O livro conta com 29 poemas, 3 prosas, e evidencia a construção poética de Fernando Andrade calcada na sonoridade. O poeta é um detetive/cientista que investiga o léxico português na busca de versos que dançam em sinfonias interligadas; o gênero da música cabe ao regente: Fernando. E isso nos brinda com construções interessantíssimas, como em um dos poemas iniciais, “Sibilina bailarina Lacan”, em que os primeiros versos sambam: A sílaba sibilou lá / perto da preposição de cá / sibilina, bailarina, Lacan.

Além dos poemas sonoros, temos alguns que também investigam o próprio ofício do poeta. Há como uma espinha dorsal sobre a dificuldade do ofício de versar. Um eu-lírico reticente ou, ao menos, consciente do desafio que tem pela frente. Notamos isso em “Um autor”, nos versos: Um autor / perdeu sua voz, apenas mudez? / ou algum tipo de pudor, nudez?. Depois continua em “Vire à esquerda”: Meu querido / vim ver sua linguagem / que dizem que está de mal à pior / um pouco moribunda? / debilitada?. E também encontra eco no primeiro verso do poema que dá nome ao livro, como um pedido: “Cristo, me deixai os sufixos”.

Destaque também para os três “contos” que aparecem na segunda parte do livro. Os três apresentam enredos singulares e contam com uma estrutura que foge do conto tradicional. São textos que lembram construções audiovisuais ou do teatro, onde o tempo dos personagens é incerto, ou melhor, não há que se preocupar com o tempo ou o enredo – são histórias que se constroem, e nos fisgam, pela completude e apreço vocabular.

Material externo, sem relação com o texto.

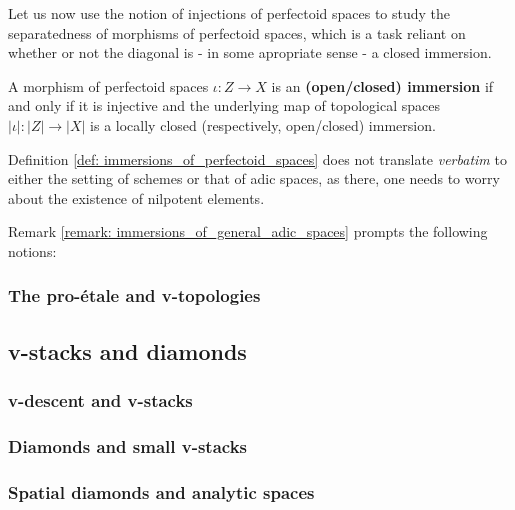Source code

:             Let us now use the notion of injections of perfectoid spaces to study the separatedness of morphisms of perfectoid spaces, which is a task reliant on whether or not the diagonal is - in some apropriate sense - a closed immersion.
            \begin{definition} \label{def: immersions_of_perfectoid_spaces}
                A morphism of perfectoid spaces $\iota: Z \to X$ is an \textbf{(open/closed) immersion} if and only if it is injective and the underlying map of topological spaces $|\iota|: |Z| \to |X|$ is a locally closed (respectively, open/closed) immersion.
            \end{definition}
            \begin{remark} \label{remark: immersions_of_general_adic_spaces} 
                Definition \ref{def: immersions_of_perfectoid_spaces} does not translate \textit{verbatim} to either the setting of schemes or that of adic spaces, as there, one needs to worry about the existence of nilpotent elements. 
            \end{remark}
            Remark \ref{remark: immersions_of_general_adic_spaces} prompts the following notions:
            \begin{definition}
                
            \end{definition}
        
        \subsubsection{The pro-\'etale and v-topologies}
    
    \subsection{v-stacks and diamonds}
        \subsubsection{v-descent and v-stacks}
        
        \subsubsection{Diamonds and small v-stacks}
        
        \subsubsection{Spatial diamonds and analytic spaces}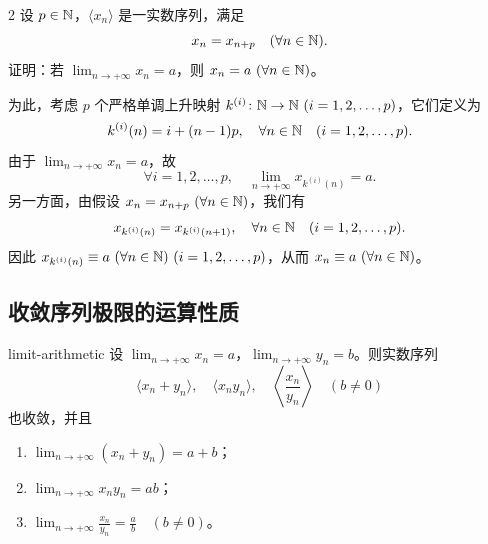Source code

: \begin{sourceexample}{2}
设 \(p\in\N\)，\(\langle x_n\rangle\) 是一实数序列，满足
\[
x_n=x_{n+p}\quad(\forall n\in\N).
\]
证明：若 \(\lim_{n\to+\infty}x_n=a\)，则 \(x_n=a\ (\forall n\in\N)\)。

为此，考虑 \(p\) 个严格单调上升映射 \(k^{(i)}\colon\N\to\N\ (i=1,2,\dots,p)\)，它们定义为
\[
k^{(i)}(n)=i+(n-1)p,\quad \forall n\in\N\quad(i=1,2,\dots,p).
\]
由于 \(\lim_{n\to+\infty}x_n=a\)，故
\[
\forall i=1,2,\dots,p,\quad
\lim_{n\to+\infty}x_{k^{(i)}(n)}=a.
\]
另一方面，由假设 \(x_n=x_{n+p}\ (\forall n\in\N)\)，我们有
\[
x_{k^{(i)}(n)}=x_{k^{(i)}(n+1)},\quad
\forall n\in\N\quad(i=1,2,\dots,p).
\]
因此 \(x_{k^{(i)}(n)}\equiv a\ (\forall n\in\N)\ (i=1,2,\dots,p)\)，从而 \(x_n\equiv a\ (\forall n\in\N)\)。
\end{sourceexample}

\subsection{收敛序列极限的运算性质}

\begin{myproperty}{}{limit-arithmetic}
设 \(\lim_{n\to+\infty}x_n=a\)，\(\lim_{n\to+\infty}y_n=b\)。则实数序列
\[
\langle x_n+y_n\rangle,\quad \langle x_ny_n\rangle,\quad
\left\langle\frac{x_n}{y_n}\right\rangle\quad(b\ne0)
\]
也收敛，并且
\begin{enumerate}[label=\arabic*)]
  \item \(\displaystyle\lim_{n\to+\infty}(x_n+y_n)=a+b\)；
  \item \(\displaystyle\lim_{n\to+\infty}x_ny_n=ab\)；
  \item \(\displaystyle\lim_{n\to+\infty}\frac{x_n}{y_n}=\frac ab\quad(b\ne0)\)。
\end{enumerate}
\end{myproperty}

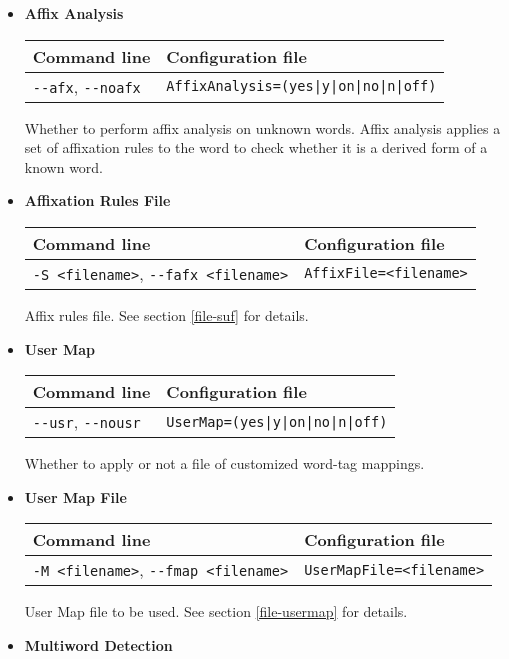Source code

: \documentclass[a4paper]{book}
\begin{document}
\begin{itemize}
\item {\bf Affix Analysis}

\begin{tabular}{|l|l|}
Command line                     & Configuration file   \\ \hline
\verb#--afx#, \verb#--noafx#   & \verb#AffixAnalysis=(yes|y|on|no|n|off)# \\ \hline
\end{tabular}

  Whether to perform affix analysis on unknown words. 
  Affix analysis applies a set of  affixation rules to the word to check whether it is a derived form of a known word.

\item {\bf Affixation Rules File}

\begin{tabular}{|l|l|}
Command line       & Configuration file   \\ \hline
\verb#-S <filename>#, \verb#--fafx <filename>#  & \verb#AffixFile=<filename># \\ \hline  
\end{tabular}

   Affix rules file. See section \ref{file-suf} for details.

\item {\bf User Map}

\begin{tabular}{|l|l|}
Command line                     & Configuration file   \\ \hline
\verb#--usr#, \verb#--nousr#   & \verb#UserMap=(yes|y|on|no|n|off)# \\ \hline
\end{tabular}

  Whether to apply or not a file of customized word-tag mappings.

\item {\bf User Map File}

\begin{tabular}{|l|l|}
Command line       & Configuration file   \\ \hline
\verb#-M <filename>#, \verb#--fmap <filename>#  & \verb#UserMapFile=<filename># \\ \hline  
\end{tabular}

   User Map file to be used. See section \ref{file-usermap} for details.


\item {\bf Multiword Detection}


\end{itemize}
\end{document}
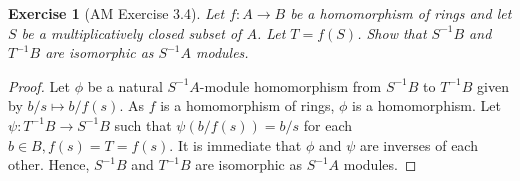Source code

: \documentclass[12pt,letterpaper]{article}
\newtheorem{problem}{Exercise}[section]
\theoremstyle{definition}
\theoremstyle{remark}
\numberwithin{figure}{problem}
\numberwithin{equation}{section}
\begin{document}
\begin{problem}[AM Exercise 3.4] 
Let $f: A \to B$ be a homomorphism of rings and let $S$ be a multiplicatively closed subset of $A$. Let $T= f(S)$. Show that $S^{-1}B$ and $T^{-1}B$ are isomorphic as $S^{-1}A$ modules. 
\end{problem}

\begin{proof}
Let $\phi$ be a natural $S^{-1}A$-module homomorphism from $S^{-1}B$ to $T^{-1}B$ given by $b/s \mapsto b/f(s)$. As $f$ is a homomorphism of rings, $\phi$ is a homomorphism. Let $\psi: T^{-1}B\to S^{-1}B$ such that $\psi(b/f(s)) = b/s$ for each $b \in B, f(s) = T = f(s)$. It is immediate that $\phi$ and $\psi$ are inverses of each other. Hence, $S^{-1}B$ and $T^{-1}B$ are isomorphic as $S^{-1}A$ modules. 
\end{proof}
\end{document}
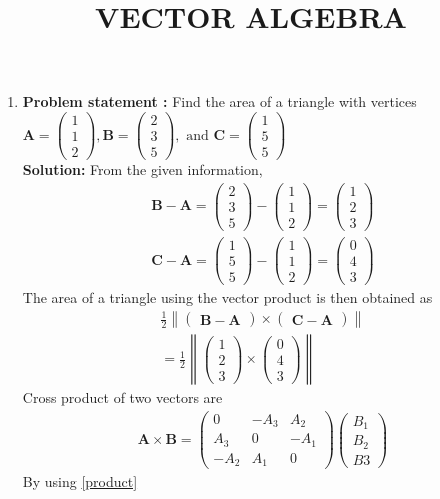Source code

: \documentclass[12pt]{article}\usepackage{graphicx}
\title{\mytitle}
\newcommand{\myvec}[1]{\ensuremath{\begin{pmatrix}#1\end{pmatrix}}}
\let\vec\mathbf
\let\vec\mathbf
\providecommand{\norm}[1]{\left\lVert#1\right\rVert}
\newcommand{\solution}{\noindent \textbf{Solution: }}
\begin{document}
\begin{center}
\title{\textbf{VECTOR ALGEBRA}}
\maketitle
\end{center}
\begin{enumerate}
\item\textbf{Problem statement :} Find the area of a triangle with vertices
$
\vec{A} = \myvec{1\\1 \\2},
\vec{B} = \myvec{2\\3 \\5}, \text{ and }
\vec{C} = \myvec{1\\ 5\\5}
$
\\
\solution
From the given information, 
\begin{align}
\vec{B-A}=\myvec{2\\3\\5}-\myvec{1\\1\\2} = \myvec{1\\2\\3}\\
\vec{C-A}=\myvec{1\\5\\5}-\myvec{1\\1\\2}=\myvec{0\\4\\3}
\end{align}
The area of a triangle using the vector product is then obtained as
\begin{align}
        \frac{1}{2}\norm{\myvec{\vec{B-A}}\times\myvec{\vec{C-A}}} \\=\frac{1}{2}\norm{\myvec{1\\2\\3}\times \myvec{0\\4\\3}}
    \end{align}
Cross product of two vectors are  
 \begin{align}
      \vec{A}\times\vec{B} =\myvec{0&-A_3&A_2\\A_3&0&-A_1\\-A_2&A_1&0}\myvec{B_1\\B_2\\B3}
      \label{product}
\end{align}
By using \eqref{product}
\begin{align}

\end{align}
\end{enumerate}
\end{document}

Se “Cântico para enlouquecer Cristo” é seu primeiro contato com o poeta, estimo que também conheça os livros anteriores dele. “A Perpetuação da Espécie” (2018), “Logaritmosentido” (2019), “A janela é uma transversalidade do corpo” (2021), “Interstícios” (2021) e “Se a vida fosse um vinil” (2022), são livros com muito som, riqueza vocabular e encanto. Vamos ler o Fernando Andrade.